Effect of recombinant granulocyte colony-stimulating factor on neutrophil kinetics in normal young and elderly humans

Recombinant granulocyte colony-stimulating factor (G-CSF) was administered to healthy young (n = 32) and elderly (n = 19) volunteers (0 microgram/d, 30 microgram/d, or 300 microgram/d) to determine its effect on neutrophil production, blood kinetics, and tissue migration. Measurements included blood counts (daily), marrow neutrophil pool sizes and neutrophil tissue migration (baseline and day 5), blood kinetics (day 6), and marrow transit time while on drug (days 6 to 14).
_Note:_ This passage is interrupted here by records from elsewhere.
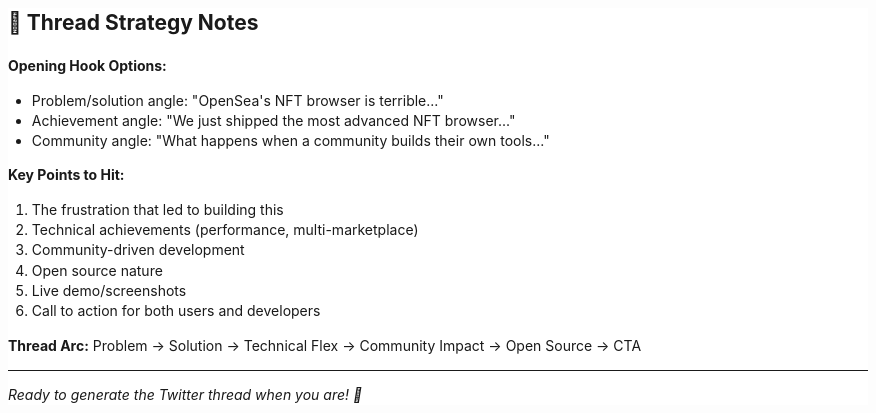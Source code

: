 
## 🚀 **Thread Strategy Notes**

**Opening Hook Options:**
- Problem/solution angle: "OpenSea's NFT browser is terrible..."
- Achievement angle: "We just shipped the most advanced NFT browser..."
- Community angle: "What happens when a community builds their own tools..."

**Key Points to Hit:**
1. The frustration that led to building this
2. Technical achievements (performance, multi-marketplace)
3. Community-driven development
4. Open source nature
5. Live demo/screenshots
6. Call to action for both users and developers

**Thread Arc:**
Problem → Solution → Technical Flex → Community Impact → Open Source → CTA

---

*Ready to generate the Twitter thread when you are! 🤙*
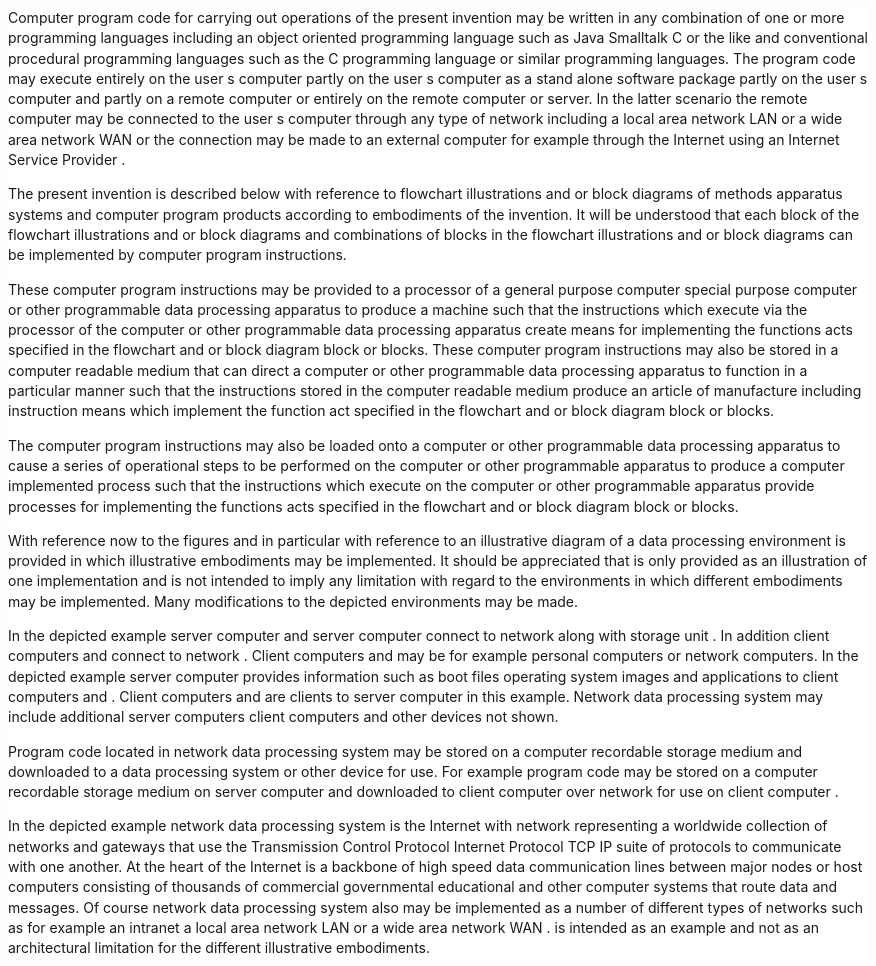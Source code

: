 Computer program code for carrying out operations of the present invention may be written in any combination of one or more programming languages including an object oriented programming language such as Java Smalltalk C or the like and conventional procedural programming languages such as the C programming language or similar programming languages. The program code may execute entirely on the user s computer partly on the user s computer as a stand alone software package partly on the user s computer and partly on a remote computer or entirely on the remote computer or server. In the latter scenario the remote computer may be connected to the user s computer through any type of network including a local area network LAN or a wide area network WAN or the connection may be made to an external computer for example through the Internet using an Internet Service Provider .

The present invention is described below with reference to flowchart illustrations and or block diagrams of methods apparatus systems and computer program products according to embodiments of the invention. It will be understood that each block of the flowchart illustrations and or block diagrams and combinations of blocks in the flowchart illustrations and or block diagrams can be implemented by computer program instructions.

These computer program instructions may be provided to a processor of a general purpose computer special purpose computer or other programmable data processing apparatus to produce a machine such that the instructions which execute via the processor of the computer or other programmable data processing apparatus create means for implementing the functions acts specified in the flowchart and or block diagram block or blocks. These computer program instructions may also be stored in a computer readable medium that can direct a computer or other programmable data processing apparatus to function in a particular manner such that the instructions stored in the computer readable medium produce an article of manufacture including instruction means which implement the function act specified in the flowchart and or block diagram block or blocks.

The computer program instructions may also be loaded onto a computer or other programmable data processing apparatus to cause a series of operational steps to be performed on the computer or other programmable apparatus to produce a computer implemented process such that the instructions which execute on the computer or other programmable apparatus provide processes for implementing the functions acts specified in the flowchart and or block diagram block or blocks.

With reference now to the figures and in particular with reference to an illustrative diagram of a data processing environment is provided in which illustrative embodiments may be implemented. It should be appreciated that is only provided as an illustration of one implementation and is not intended to imply any limitation with regard to the environments in which different embodiments may be implemented. Many modifications to the depicted environments may be made.

In the depicted example server computer and server computer connect to network along with storage unit . In addition client computers and connect to network . Client computers and may be for example personal computers or network computers. In the depicted example server computer provides information such as boot files operating system images and applications to client computers and . Client computers and are clients to server computer in this example. Network data processing system may include additional server computers client computers and other devices not shown.

Program code located in network data processing system may be stored on a computer recordable storage medium and downloaded to a data processing system or other device for use. For example program code may be stored on a computer recordable storage medium on server computer and downloaded to client computer over network for use on client computer .

In the depicted example network data processing system is the Internet with network representing a worldwide collection of networks and gateways that use the Transmission Control Protocol Internet Protocol TCP IP suite of protocols to communicate with one another. At the heart of the Internet is a backbone of high speed data communication lines between major nodes or host computers consisting of thousands of commercial governmental educational and other computer systems that route data and messages. Of course network data processing system also may be implemented as a number of different types of networks such as for example an intranet a local area network LAN or a wide area network WAN . is intended as an example and not as an architectural limitation for the different illustrative embodiments.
G-CSF markedly expanded the marrow neutrophil mitotic pool and shortened the transit time of the postmitotic pool (control, mean = 6.4 days; 300 microgram/d, mean = 2.9 d). G-CSF increased neutrophil production without significantly altering blood neutrophil half-life or margination. Compared to control, neutrophil accumulation in skin chambers decreased by about 50% in the 300 microgram/d group in both young and elderly subjects. G-CSF induced neutrophilia by stimulating proliferation of marrow neutrophil precursors and accelerating neutrophil entry into the blood. Decreased neutrophil inflammatory responses measured with the skin chamber technique may be because of the relative immaturity of the circulating cells or to alterations in neutrophil phenotype induced by G-CSF.